Vojnosanit Pregl. 2016 Oct;73(10):927-33. doi: 10.2298/VSP150430092M.
BACKGROUND/AIM: Rectal cancer is a major health problem throughout the world, despite the great progress in the treatment and control of the disease. The aim of this study was to determine the effect of mesorectal excision type on local recurrence in patients operated on for rectal cancer within a 3- year period.
The clinical retrospective study was conducted at the Clinic for General Surgery at the Clinical Center in Niš, Serbia, and included 225 patients with rectal cancer. Postoperatively, the patients were observed 36 months.
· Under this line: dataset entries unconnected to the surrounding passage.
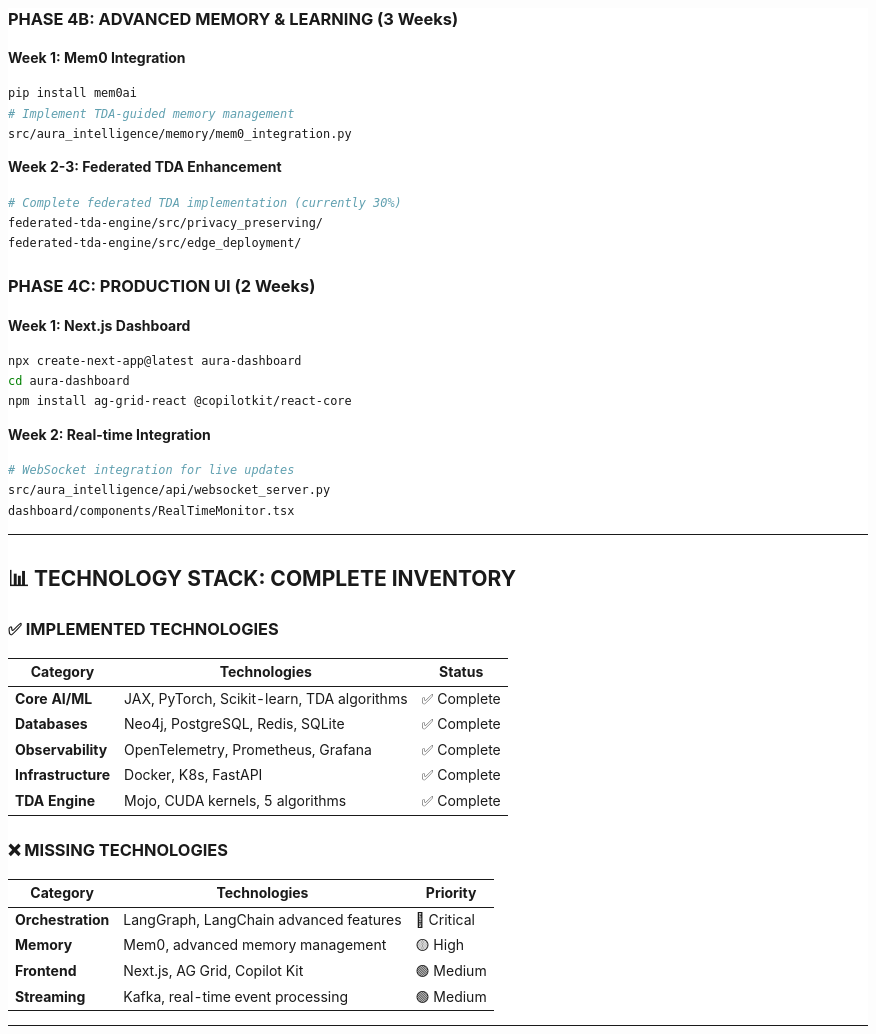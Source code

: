 ### **PHASE 4B: ADVANCED MEMORY & LEARNING (3 Weeks)**

**Week 1: Mem0 Integration**
```bash
pip install mem0ai
# Implement TDA-guided memory management
src/aura_intelligence/memory/mem0_integration.py
```

**Week 2-3: Federated TDA Enhancement**
```bash
# Complete federated TDA implementation (currently 30%)
federated-tda-engine/src/privacy_preserving/
federated-tda-engine/src/edge_deployment/
```

### **PHASE 4C: PRODUCTION UI (2 Weeks)**

**Week 1: Next.js Dashboard**
```bash
npx create-next-app@latest aura-dashboard
cd aura-dashboard
npm install ag-grid-react @copilotkit/react-core
```

**Week 2: Real-time Integration**
```bash
# WebSocket integration for live updates
src/aura_intelligence/api/websocket_server.py
dashboard/components/RealTimeMonitor.tsx
```

---

## 📊 **TECHNOLOGY STACK: COMPLETE INVENTORY**

### ✅ **IMPLEMENTED TECHNOLOGIES**
| Category | Technologies | Status |
|----------|-------------|---------|
| **Core AI/ML** | JAX, PyTorch, Scikit-learn, TDA algorithms | ✅ Complete |
| **Databases** | Neo4j, PostgreSQL, Redis, SQLite | ✅ Complete |
| **Observability** | OpenTelemetry, Prometheus, Grafana | ✅ Complete |
| **Infrastructure** | Docker, K8s, FastAPI | ✅ Complete |
| **TDA Engine** | Mojo, CUDA kernels, 5 algorithms | ✅ Complete |

### ❌ **MISSING TECHNOLOGIES**
| Category | Technologies | Priority |
|----------|-------------|----------|
| **Orchestration** | LangGraph, LangChain advanced features | 🔴 Critical |
| **Memory** | Mem0, advanced memory management | 🟡 High |
| **Frontend** | Next.js, AG Grid, Copilot Kit | 🟢 Medium |
| **Streaming** | Kafka, real-time event processing | 🟢 Medium |

---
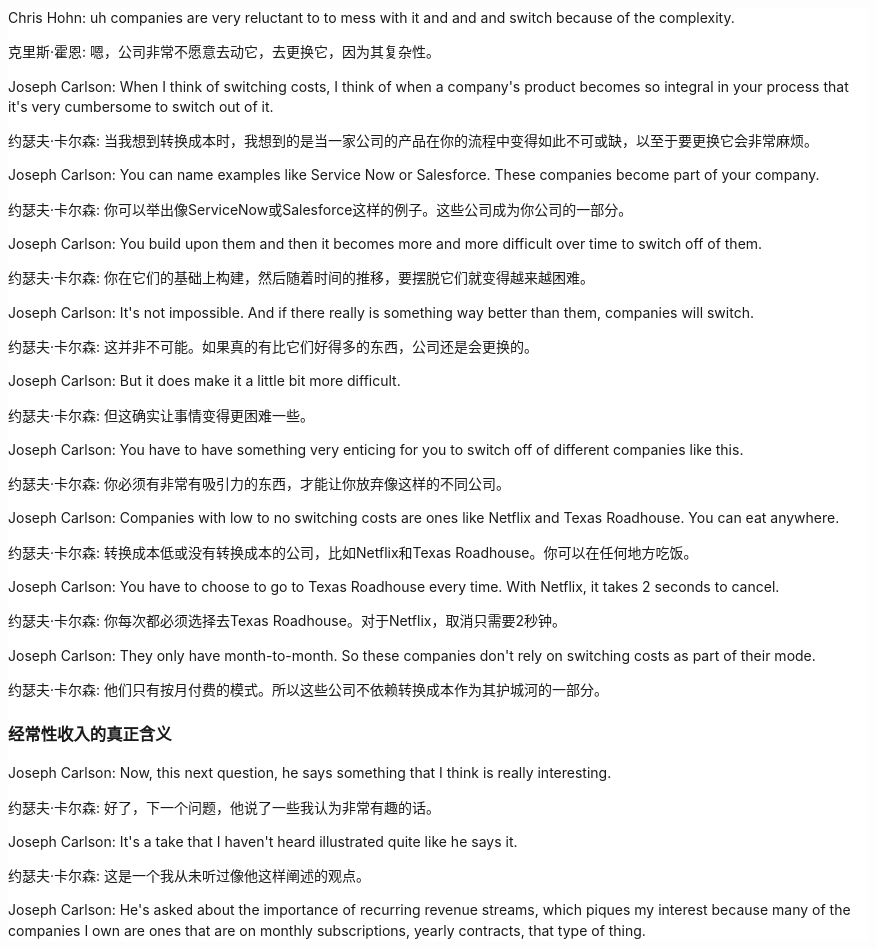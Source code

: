 Chris Hohn: uh companies are very reluctant to to mess with it and and and switch because of the complexity.

克里斯·霍恩: 嗯，公司非常不愿意去动它，去更换它，因为其复杂性。

Joseph Carlson: When I think of switching costs, I think of when a company's product becomes so integral in your process that it's very cumbersome to switch out of it.

约瑟夫·卡尔森: 当我想到转换成本时，我想到的是当一家公司的产品在你的流程中变得如此不可或缺，以至于要更换它会非常麻烦。

Joseph Carlson: You can name examples like Service Now or Salesforce. These companies become part of your company.

约瑟夫·卡尔森: 你可以举出像ServiceNow或Salesforce这样的例子。这些公司成为你公司的一部分。

Joseph Carlson: You build upon them and then it becomes more and more difficult over time to switch off of them.

约瑟夫·卡尔森: 你在它们的基础上构建，然后随着时间的推移，要摆脱它们就变得越来越困难。

Joseph Carlson: It's not impossible. And if there really is something way better than them, companies will switch.

约瑟夫·卡尔森: 这并非不可能。如果真的有比它们好得多的东西，公司还是会更换的。

Joseph Carlson: But it does make it a little bit more difficult.

约瑟夫·卡尔森: 但这确实让事情变得更困难一些。

Joseph Carlson: You have to have something very enticing for you to switch off of different companies like this.

约瑟夫·卡尔森: 你必须有非常有吸引力的东西，才能让你放弃像这样的不同公司。

Joseph Carlson: Companies with low to no switching costs are ones like Netflix and Texas Roadhouse. You can eat anywhere.

约瑟夫·卡尔森: 转换成本低或没有转换成本的公司，比如Netflix和Texas Roadhouse。你可以在任何地方吃饭。

Joseph Carlson: You have to choose to go to Texas Roadhouse every time. With Netflix, it takes 2 seconds to cancel.

约瑟夫·卡尔森: 你每次都必须选择去Texas Roadhouse。对于Netflix，取消只需要2秒钟。

Joseph Carlson: They only have month-to-month. So these companies don't rely on switching costs as part of their mode.

约瑟夫·卡尔森: 他们只有按月付费的模式。所以这些公司不依赖转换成本作为其护城河的一部分。

### 经常性收入的真正含义

Joseph Carlson: Now, this next question, he says something that I think is really interesting.

约瑟夫·卡尔森: 好了，下一个问题，他说了一些我认为非常有趣的话。

Joseph Carlson: It's a take that I haven't heard illustrated quite like he says it.

约瑟夫·卡尔森: 这是一个我从未听过像他这样阐述的观点。

Joseph Carlson: He's asked about the importance of recurring revenue streams, which piques my interest because many of the companies I own are ones that are on monthly subscriptions, yearly contracts, that type of thing.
Total mesorectal excision (TME) method was used in 129 (57.33%) patients, and partial mesorectal excision (PME) in 96 (42.66%). There were 145 (64.44%) man and 80 (35.55%) women, average age 66.8 years.
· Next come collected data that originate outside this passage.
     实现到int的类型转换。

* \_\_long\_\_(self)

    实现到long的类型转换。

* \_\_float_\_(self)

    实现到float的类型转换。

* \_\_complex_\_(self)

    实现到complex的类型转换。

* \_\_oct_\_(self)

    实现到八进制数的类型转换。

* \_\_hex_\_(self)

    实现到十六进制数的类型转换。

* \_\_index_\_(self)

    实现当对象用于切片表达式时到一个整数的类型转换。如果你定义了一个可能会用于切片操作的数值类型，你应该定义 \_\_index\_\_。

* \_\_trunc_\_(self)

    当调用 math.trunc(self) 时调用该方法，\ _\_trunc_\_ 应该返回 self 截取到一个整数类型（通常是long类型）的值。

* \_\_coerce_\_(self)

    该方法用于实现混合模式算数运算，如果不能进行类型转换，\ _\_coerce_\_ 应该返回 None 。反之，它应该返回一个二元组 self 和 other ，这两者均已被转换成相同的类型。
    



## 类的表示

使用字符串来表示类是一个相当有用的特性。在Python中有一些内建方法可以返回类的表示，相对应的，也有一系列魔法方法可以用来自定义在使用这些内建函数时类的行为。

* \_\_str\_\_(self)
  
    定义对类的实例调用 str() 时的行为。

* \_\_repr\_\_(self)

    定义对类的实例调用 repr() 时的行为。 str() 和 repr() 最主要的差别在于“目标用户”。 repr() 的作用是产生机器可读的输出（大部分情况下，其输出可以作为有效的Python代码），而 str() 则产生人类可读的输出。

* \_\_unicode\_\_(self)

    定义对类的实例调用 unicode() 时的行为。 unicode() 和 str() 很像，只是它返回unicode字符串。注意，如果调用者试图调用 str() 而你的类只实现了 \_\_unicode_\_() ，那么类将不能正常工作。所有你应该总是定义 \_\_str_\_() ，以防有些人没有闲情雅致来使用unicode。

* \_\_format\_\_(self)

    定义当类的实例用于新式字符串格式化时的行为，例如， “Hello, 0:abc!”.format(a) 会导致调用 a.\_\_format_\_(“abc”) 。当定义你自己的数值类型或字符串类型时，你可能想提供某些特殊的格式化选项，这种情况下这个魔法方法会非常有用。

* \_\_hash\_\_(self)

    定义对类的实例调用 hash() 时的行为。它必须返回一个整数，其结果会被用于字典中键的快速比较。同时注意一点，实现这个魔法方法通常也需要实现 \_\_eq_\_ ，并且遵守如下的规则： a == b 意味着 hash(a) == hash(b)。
In 58 (25.77%) of the patients cancer was localized in the proximal third of the rectum, in 99 (44%) in the medium third, in 68 (30.22%) it was 8 cm of the anocutaneous line. In 167 (74.22%) patients rectal cancer was in T3 stadium. TME was performed in all the patients with cancer in the distal third of the rectum and in 61.61% of the patients with cancer in the medium third of the rectum. PME was performed in all the patients with localized cancer in the proximal third and in 38.38% of the patients with cancer in the medium third of the rectum. Local recurrence occurred in 20 (8.88%) patients, 12 (9.30%) in the TME group and 8 (8.33%) in the PME group, which was not a statistically significant difference. In 75% of the cases, relapse occurred in the patients in T3 stage. Relapse occurred in 55% of the cases in the second year after the surgery. The median survival of all the patients amounted to 35 months. The total mortality of all respondents in a 3-year period amounted to 5.3%.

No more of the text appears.